3. Tanda Asteris (*): (a) Tanda asteris
tidak boleh digunakan untuk menyembunyikan, menyesatkan, membingungkan atau
membohongi khalayak tentang kualitas, kinerja, atau harga sebenarnya dari
produk yang diiklankan, ataupun tentang ketidaktersediaan sesuatu produk. (b)
Tanda asteris hanya boleh digunakan untuk memberi penjelasan lebih rinci atau
sumber dari sesuatu pernyataan yang bertanda tersebut.
4. Penggunaan Kata ”Satu-satunya”: Iklan
tidak boleh menggunakan kata-kata “satusatunya” atau yang bermakna sama, tanpa
secara khas menyebutkan dalam hal apa produk tersebut menjadi yang satu-satunya
dan hal tersebut harus dapat dibuktikan dan dipertanggungjawabkan.
5. Pemakaian Kata “Gratis”: Kata “gratis”
atau kata lain yang bermakna sama tidak boleh dicantumkan dalam iklan, bila
ternyata konsumen harus membayar biaya lain. Biaya pengiriman yang dikenakan
kepada konsumen juga harus dicantumkan dengan jelas.
6. Pencantum Harga: Jika harga sesuatu
produk dicantumkan dalam iklan, maka ia harus ditampakkan dengan jelas,
sehingga konsumen mengetahui apa yang akan diperolehnya dengan harga tersebut.
7. Garansi: Jika suatu iklan mencantumkan
garansi atau jaminan atas mutu suatu produk, maka dasar-dasar jaminannya harus
dapat dipertanggung- jawabkan.
8. Janji Pengembalian Uang (warranty): (a)
Syarat-syarat pengembalian uang tersebut harus dinyatakan secara jelas dan
lengkap, antara lain jenis kerusakan atau kekurangan yang dijamin, dan jangka
waktu berlakunya pengembalian uang. (b) Pengiklan wajib mengembalikan uang
konsumen sesuai janji yang telah diiklankannya.
9. Rasa Takut dan Takhayul: Iklan tidak
boleh menimbulkan atau mempermainkan rasa takut, maupun memanfaatkan
kepercayaan orang terhadap takhayul, kecuali untuk tujuan positif.
10. Kekerasan: Iklan tidak boleh – langsung
maupun tidak langsung -menampilkan adegan kekerasan yang merangsang atau
memberi kesan membenarkan terjadinya tindakan kekerasan.
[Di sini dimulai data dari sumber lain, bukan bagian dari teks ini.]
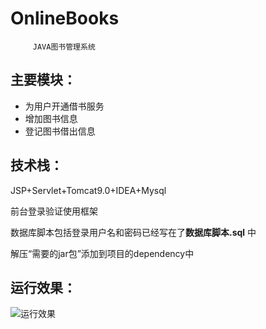 # OnlineBooks
         JAVA图书管理系统  
## **主要模块**：

*  为用户开通借书服务
*  增加图书信息
*  登记图书借出信息  

## 技术栈：

JSP+Servlet+Tomcat9.0+IDEA+Mysql 

前台登录验证使用框架

数据库脚本包括登录用户名和密码已经写在了**数据库脚本.sql** 中

解压“需要的jar包”添加到项目的dependency中


## 运行效果：  
![](./web/YF.png '运行效果')
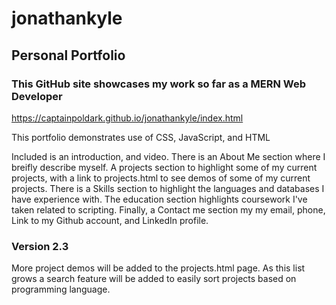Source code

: # jonathankyle
## Personal Portfolio

 ### This GitHub site showcases my work so far as a MERN Web Developer

https://captainpoldark.github.io/jonathankyle/index.html

This portfolio demonstrates use of CSS, JavaScript, and HTML

Included is an introduction, and video.
There is an About Me section where I breifly describe myself.
A projects section to highlight some of my current projects, with a link to projects.html to see demos of some of my current projects.
There is a Skills section to highlight the languages and databases I have experience with.
The education section highlights coursework I've taken related to scripting.
Finally, a Contact me section my my email, phone, Link to my Github account, and LinkedIn profile. 

### Version 2.3

More project demos will be added to the projects.html page. As this list grows a search feature will be added
to easily sort projects based on programming language.

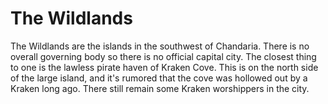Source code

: # The Wildlands
The Wildlands are the islands in the southwest of Chandaria. There is no overall governing body so there is no official capital city. The closest thing to one is the lawless pirate haven of Kraken Cove. This is on the north side of the large island, and it's rumored that the cove was hollowed out by a Kraken long ago. There still remain some Kraken worshippers in the city.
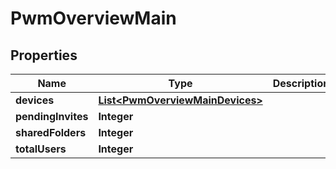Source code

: # PwmOverviewMain

## Properties
Name | Type | Description | Notes
------------ | ------------- | ------------- | -------------
**devices** | [**List&lt;PwmOverviewMainDevices&gt;**](PwmOverviewMainDevices.md) |  | 
**pendingInvites** | **Integer** |  | 
**sharedFolders** | **Integer** |  | 
**totalUsers** | **Integer** |  | 
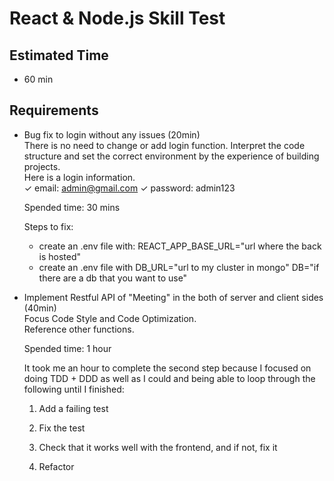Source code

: # React & Node.js Skill Test

## Estimated Time

- 60 min

## Requirements

- Bug fix to login without any issues (20min) <br/>
  There is no need to change or add login function.
  Interpret the code structure and set the correct environment by the experience of building projects. <br/>
  Here is a login information. <br/>
  ✓ email: admin@gmail.com ✓ password: admin123

  Spended time: 30 mins
  
  Steps to fix:

  - create an .env file with:
    REACT_APP_BASE_URL="url where the back is hosted"
  - create an .env file with
    DB_URL="url to my cluster in mongo"
    DB="if there are a db that you want to use"

- Implement Restful API of "Meeting" in the both of server and client sides (40min)<br/>
  Focus Code Style and Code Optimization. <br/>
  Reference other functions.

  Spended time: 1 hour

  It took me an hour to complete the second step because I focused on doing TDD + DDD as well as I could and being able to loop through the following until I finished:

  1. Add a failing test

  2. Fix the test

  3. Check that it works well with the frontend, and if not, fix it

  4. Refactor
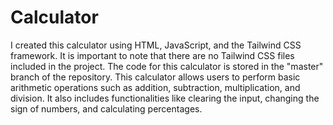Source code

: # Calculator

I created this calculator using HTML, JavaScript, and the Tailwind CSS framework. 
It is important to note that there are no Tailwind CSS files included in the project. 
The code for this calculator is stored in the "master" branch of the repository. 
This calculator allows users to perform basic arithmetic operations such as addition, subtraction, multiplication, and division. 
It also includes functionalities like clearing the input, changing the sign of numbers, and calculating percentages. 
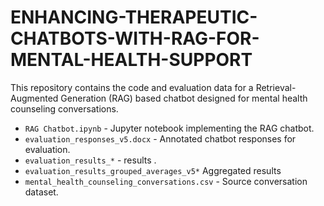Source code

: # ENHANCING-THERAPEUTIC-CHATBOTS-WITH-RAG-FOR-MENTAL-HEALTH-SUPPORT

This repository contains the code and evaluation data for a Retrieval-Augmented Generation (RAG) based chatbot designed for mental health counseling conversations.
- `RAG Chatbot.ipynb` - Jupyter notebook implementing the RAG chatbot.
- `evaluation_responses_v5.docx` - Annotated chatbot responses for evaluation.
- `evaluation_results_*` -  results .
- `evaluation_results_grouped_averages_v5*` Aggregated results
- `mental_health_counseling_conversations.csv` - Source conversation dataset.
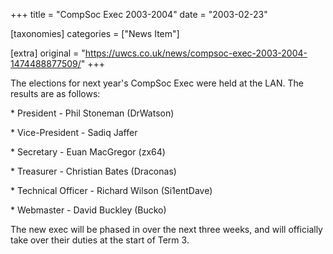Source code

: +++
title = "CompSoc Exec 2003-2004"
date = "2003-02-23"

[taxonomies]
categories = ["News Item"]

[extra]
original = "https://uwcs.co.uk/news/compsoc-exec-2003-2004-1474488877509/"
+++

The elections for next year's CompSoc Exec were held at the LAN. The results are as follows:

\* President - Phil Stoneman (DrWatson)

\* Vice-President - Sadiq Jaffer

\* Secretary - Euan MacGregor (zx64)

\* Treasurer - Christian Bates (Draconas)

\* Technical Officer - Richard Wilson (Si1entDave)

\* Webmaster - David Buckley (Bucko)

The new exec will be phased in over the next three weeks, and will officially take over their duties at the start of Term 3.

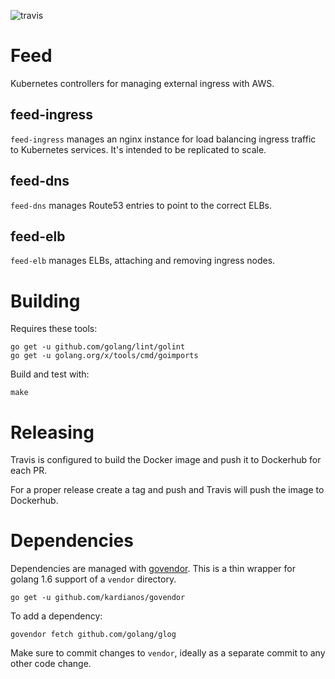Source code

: ![travis](https://travis-ci.org/sky-uk/feed.svg?branch=master)

# Feed

Kubernetes controllers for managing external ingress with AWS.

## feed-ingress

`feed-ingress` manages an nginx instance for load balancing ingress traffic to Kubernetes services.
It's intended to be replicated to scale.

## feed-dns

`feed-dns` manages Route53 entries to point to the correct ELBs.

## feed-elb

`feed-elb` manages ELBs, attaching and removing ingress nodes.

# Building

Requires these tools:

    go get -u github.com/golang/lint/golint
    go get -u golang.org/x/tools/cmd/goimports
    
Build and test with:

    make
    
# Releasing

Travis is configured to build the Docker image and push it to Dockerhub for each PR.

For a proper release create a tag and push and Travis will push the image to Dockerhub.

# Dependencies

Dependencies are managed with [govendor](https://github.com/kardianos/govendor). 
This is a thin wrapper for golang 1.6 support of a `vendor` directory.

    go get -u github.com/kardianos/govendor

To add a dependency:

    govendor fetch github.com/golang/glog

Make sure to commit changes to `vendor`, ideally as a separate commit to any other code change.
11. Keselamatan: Iklan tidak boleh menampilkan
adegan yang mengabaikan segi-segi keselamatan, utamanya jika ia tidak berkaitan
dengan produk yang diiklankan.
12. Perlindungan Hak-hak Pribadi: Iklan tidak
boleh menampilkan atau melibatkan seseorang tanpa terlebih dahulu memperoleh
persetujuan dari yang bersangkutan, kecuali dalam penampilan yang bersifat
massal, atau sekadar sebagai latar, sepanjang penampilan tersebut tidak
merugikan yang bersangkutan.
13. Hiperbolisasi: Boleh dilakukan sepanjang ia
semata-mata dimaksudkan sebagai penarik perhatian atau humor yang secara sangat
jelas berlebihan atau tidak masuk akal, sehingga tidak menimbulkan salah
persepsi dari khalayak yang disasarnya.
14. Waktu Tenggang (elapse time): Iklan yang
menampilkan adegan hasil atau efek dari penggunaan produk dalam jangka waktu
tertentu, harus jelas mengungkapkan memadainya rentang waktu tersebut.
15. Penampilan Pangan: Iklan tidak boleh
menampilkan penyia-nyiaan, pemborosan, atau perlakuan yang tidak pantas lain
terhadap makanan atau minuman.
16. Penampilan Uang: (a) Penampilan dan perlakuan
terhadap uang dalam iklan haruslah sesuai dengan norma-norma kepatutan, dalam
pengertian tidak mengesankan pemujaan ataupun pelecehan yang berlebihan. (b)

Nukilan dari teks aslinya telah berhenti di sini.